- **Task description**:
In the entries below, find the lines that contain the word "role" and copy them.

- **Listed records**:
--- START ---

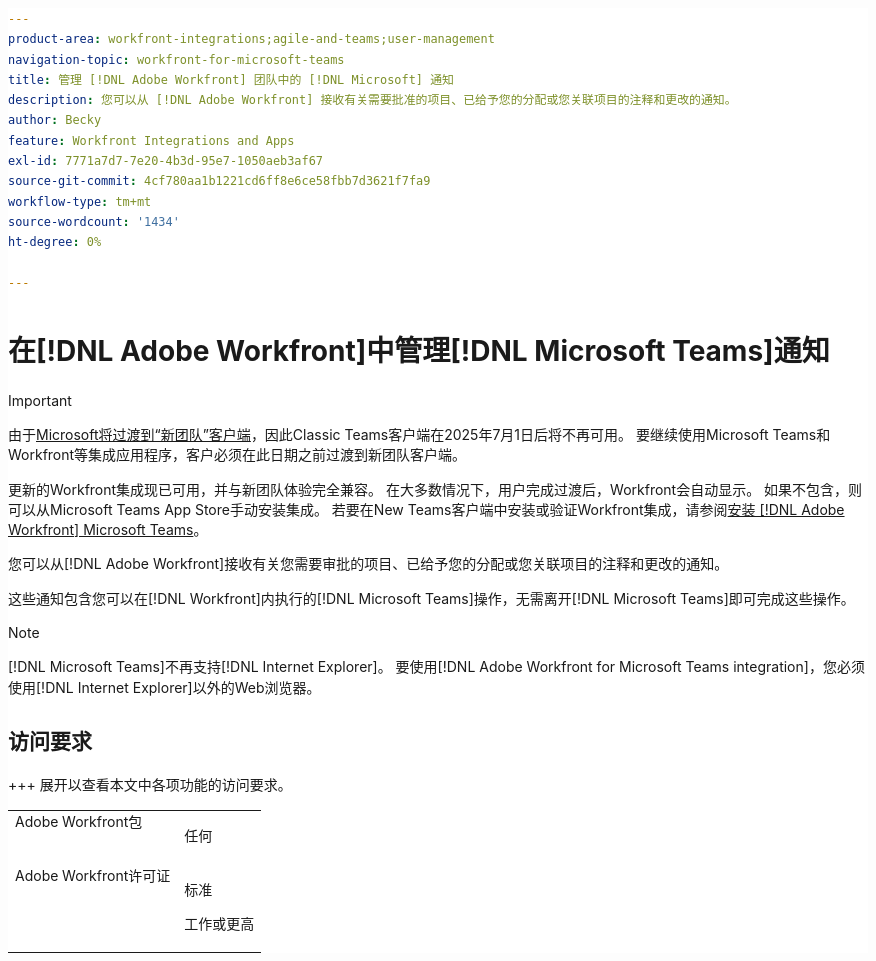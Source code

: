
 ```yaml
---
product-area: workfront-integrations;agile-and-teams;user-management
navigation-topic: workfront-for-microsoft-teams
title: 管理 [!DNL Adobe Workfront] 团队中的 [!DNL Microsoft] 通知
description: 您可以从 [!DNL Adobe Workfront] 接收有关需要批准的项目、已给予您的分配或您关联项目的注释和更改的通知。
author: Becky
feature: Workfront Integrations and Apps
exl-id: 7771a7d7-7e20-4b3d-95e7-1050aeb3af67
source-git-commit: 4cf780aa1b1221cd6ff8e6ce58fbb7d3621f7fa9
workflow-type: tm+mt
source-wordcount: '1434'
ht-degree: 0%

---
```


# 在[!DNL Adobe Workfront]中管理[!DNL Microsoft Teams]通知

>[!IMPORTANT]
>
>由于[Microsoft将过渡到“新团队”客户端](https://learn.microsoft.com/en-us/microsoftteams/teams-classic-client-end-of-availability)，因此Classic Teams客户端在2025年7月1日后将不再可用。 要继续使用Microsoft Teams和Workfront等集成应用程序，客户必须在此日期之前过渡到新团队客户端。
>
>更新的Workfront集成现已可用，并与新团队体验完全兼容。 在大多数情况下，用户完成过渡后，Workfront会自动显示。 如果不包含，则可以从Microsoft Teams App Store手动安装集成。 若要在New Teams客户端中安装或验证Workfront集成，请参阅[安装 [!DNL Adobe Workfront] Microsoft Teams](/help/quicksilver/workfront-integrations-and-apps/using-workfront-with-microsoft-teams/install-workfront-ms-teams.md)。

您可以从[!DNL Adobe Workfront]接收有关您需要审批的项目、已给予您的分配或您关联项目的注释和更改的通知。

这些通知包含您可以在[!DNL Workfront]内执行的[!DNL Microsoft Teams]操作，无需离开[!DNL Microsoft Teams]即可完成这些操作。

>[!NOTE]
>
>[!DNL Microsoft Teams]不再支持[!DNL Internet Explorer]。 要使用[!DNL Adobe Workfront for Microsoft Teams integration]，您必须使用[!DNL Internet Explorer]以外的Web浏览器。




## 访问要求

+++ 展开以查看本文中各项功能的访问要求。

<table style="table-layout:auto"> 
 <col> 
 <col> 
 <tbody> 
  <tr> 
   <td role="rowheader">Adobe Workfront包</td> 
   <td> <p>任何</p> </td> 
  </tr> 
  <tr> 
   <td role="rowheader">Adobe Workfront许可证</td> 
   <td> <p>标准</p>
   <p>工作或更高</p> </td> 
  </tr> 
 </tbody> 
</table>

--- END ---

- **Reply to the exercise**:
   <td role="rowheader">Adobe Workfront包</td> 
   <td role="rowheader">Adobe Workfront许可证</td> 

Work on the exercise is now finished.